[What is expected]
Extract only the first line of the listing and every line after it up to and including the one with "- **Database Layer**: User". Omit the pictures.

━━━ Data extract ━━━

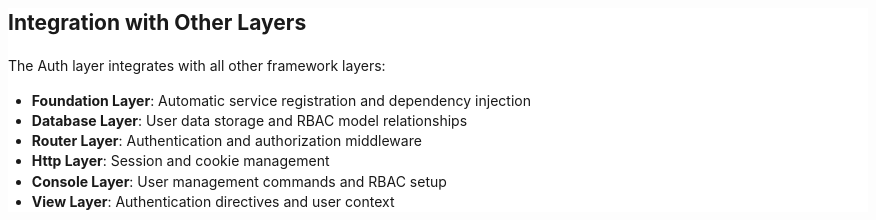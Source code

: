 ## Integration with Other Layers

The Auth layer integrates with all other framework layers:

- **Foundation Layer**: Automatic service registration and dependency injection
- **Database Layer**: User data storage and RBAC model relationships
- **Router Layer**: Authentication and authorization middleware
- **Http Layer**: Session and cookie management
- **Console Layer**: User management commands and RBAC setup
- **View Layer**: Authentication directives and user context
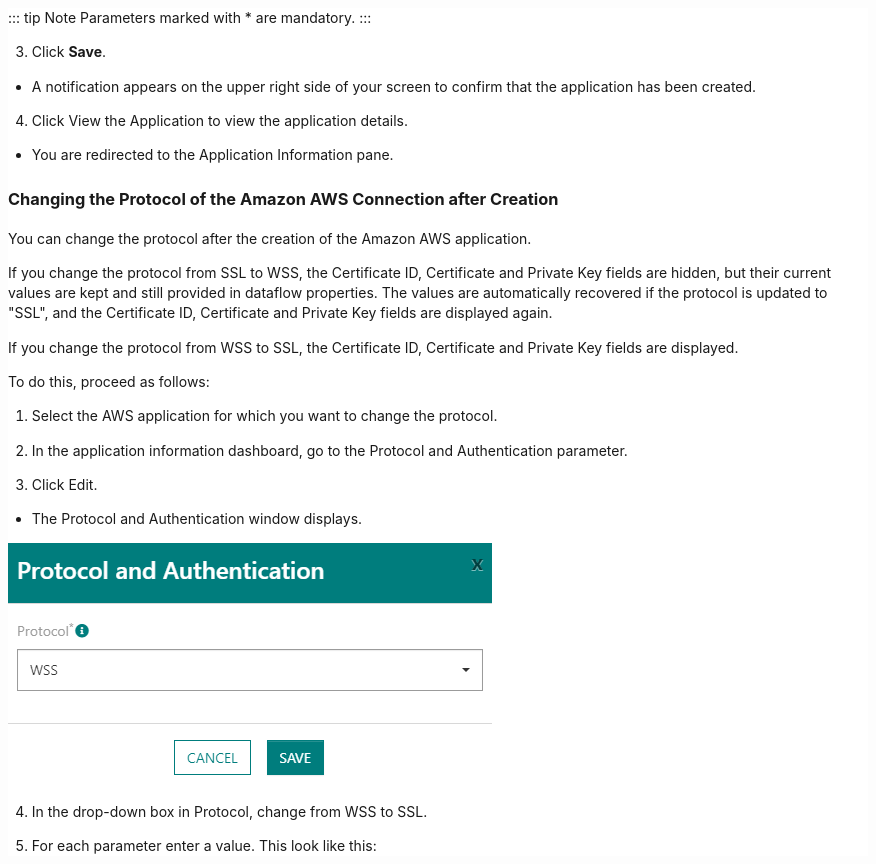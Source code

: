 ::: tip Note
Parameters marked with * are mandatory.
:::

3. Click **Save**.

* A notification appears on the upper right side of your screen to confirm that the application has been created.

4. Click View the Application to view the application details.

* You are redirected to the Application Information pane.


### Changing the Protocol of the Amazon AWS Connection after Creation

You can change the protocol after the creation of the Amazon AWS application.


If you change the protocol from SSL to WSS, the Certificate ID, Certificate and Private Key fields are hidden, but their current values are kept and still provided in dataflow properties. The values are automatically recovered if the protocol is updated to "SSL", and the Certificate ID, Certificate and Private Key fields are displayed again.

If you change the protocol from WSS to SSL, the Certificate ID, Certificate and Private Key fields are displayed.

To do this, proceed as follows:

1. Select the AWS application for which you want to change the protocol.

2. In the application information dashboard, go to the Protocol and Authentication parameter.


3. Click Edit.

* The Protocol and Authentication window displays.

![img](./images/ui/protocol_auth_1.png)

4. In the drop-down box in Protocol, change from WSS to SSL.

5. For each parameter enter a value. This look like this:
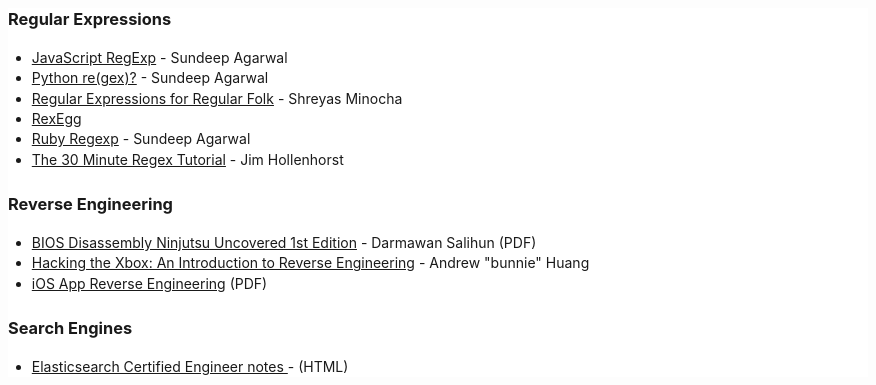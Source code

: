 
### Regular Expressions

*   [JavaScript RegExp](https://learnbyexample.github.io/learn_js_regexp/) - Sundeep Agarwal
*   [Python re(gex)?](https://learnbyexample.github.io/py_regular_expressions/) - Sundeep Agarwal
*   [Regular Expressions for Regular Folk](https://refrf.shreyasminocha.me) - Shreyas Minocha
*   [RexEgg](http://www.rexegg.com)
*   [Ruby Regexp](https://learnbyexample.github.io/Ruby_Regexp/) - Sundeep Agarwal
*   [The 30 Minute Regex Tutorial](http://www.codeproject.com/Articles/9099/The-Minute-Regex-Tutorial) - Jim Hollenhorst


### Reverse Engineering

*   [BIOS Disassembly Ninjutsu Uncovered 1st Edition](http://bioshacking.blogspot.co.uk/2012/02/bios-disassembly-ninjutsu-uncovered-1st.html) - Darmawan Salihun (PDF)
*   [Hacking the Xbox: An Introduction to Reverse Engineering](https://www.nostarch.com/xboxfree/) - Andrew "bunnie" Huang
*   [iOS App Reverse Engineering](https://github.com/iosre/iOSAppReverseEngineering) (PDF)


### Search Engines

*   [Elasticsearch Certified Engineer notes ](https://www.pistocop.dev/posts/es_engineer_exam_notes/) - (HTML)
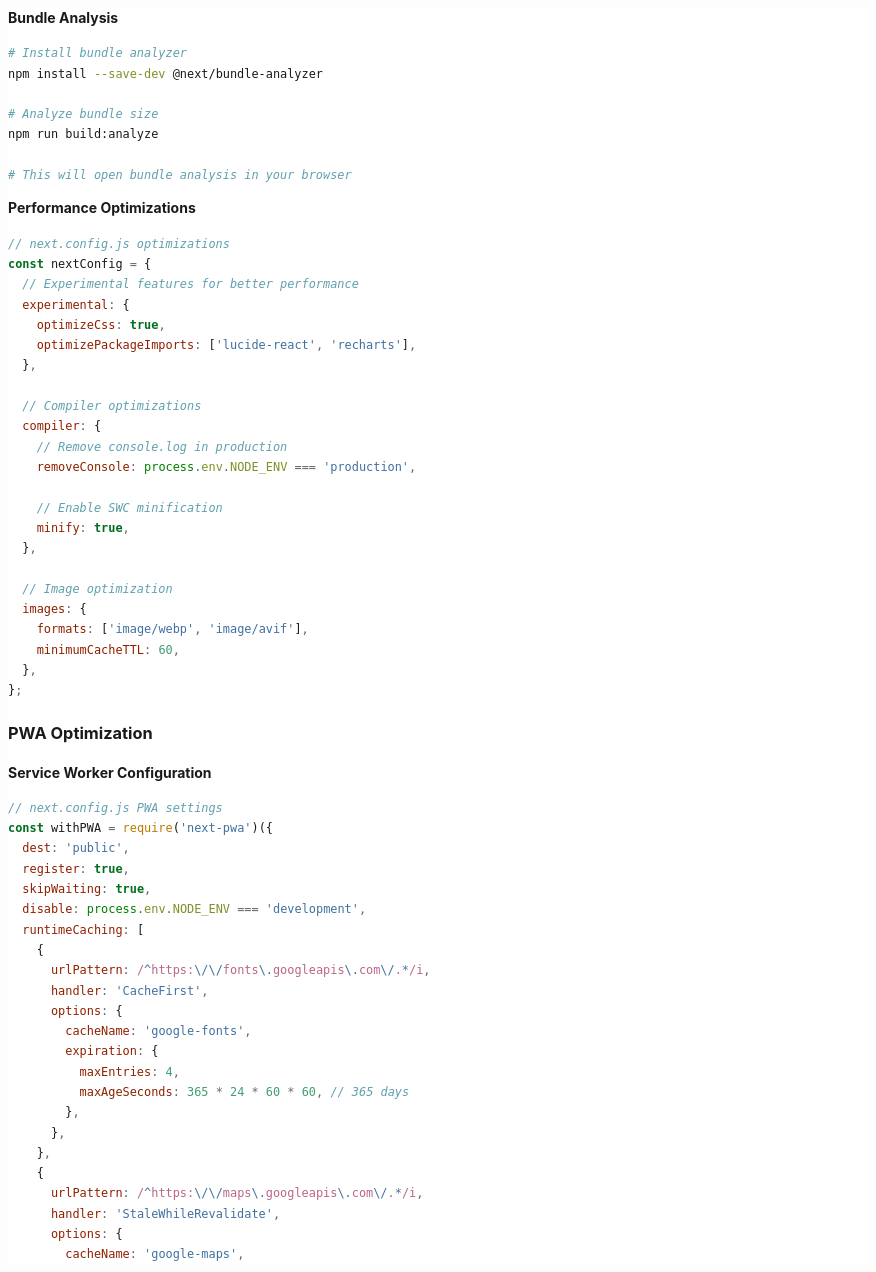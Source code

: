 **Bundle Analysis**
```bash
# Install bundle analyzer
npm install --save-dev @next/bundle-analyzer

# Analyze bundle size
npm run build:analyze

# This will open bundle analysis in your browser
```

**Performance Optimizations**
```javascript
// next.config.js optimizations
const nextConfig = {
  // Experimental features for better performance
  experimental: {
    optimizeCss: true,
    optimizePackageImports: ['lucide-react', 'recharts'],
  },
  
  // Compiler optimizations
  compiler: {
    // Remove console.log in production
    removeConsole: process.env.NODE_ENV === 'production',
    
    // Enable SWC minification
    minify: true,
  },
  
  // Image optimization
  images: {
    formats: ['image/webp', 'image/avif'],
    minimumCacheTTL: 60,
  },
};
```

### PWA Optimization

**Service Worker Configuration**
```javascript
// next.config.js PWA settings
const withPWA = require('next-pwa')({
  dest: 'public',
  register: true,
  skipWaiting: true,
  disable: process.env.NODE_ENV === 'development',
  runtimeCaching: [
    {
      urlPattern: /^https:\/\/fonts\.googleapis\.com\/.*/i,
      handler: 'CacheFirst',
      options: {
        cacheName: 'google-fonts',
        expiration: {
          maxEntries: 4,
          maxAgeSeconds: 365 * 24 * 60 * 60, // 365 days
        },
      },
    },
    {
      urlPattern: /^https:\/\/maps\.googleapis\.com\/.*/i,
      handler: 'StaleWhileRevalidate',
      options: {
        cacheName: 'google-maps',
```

━━━

[Solution for this problem]
Source code

: ## Integration with Other Layers

The Auth layer integrates with all other framework layers:

- **Foundation Layer**: Automatic service registration and dependency injection
- **Database Layer**: User data storage and RBAC model relationships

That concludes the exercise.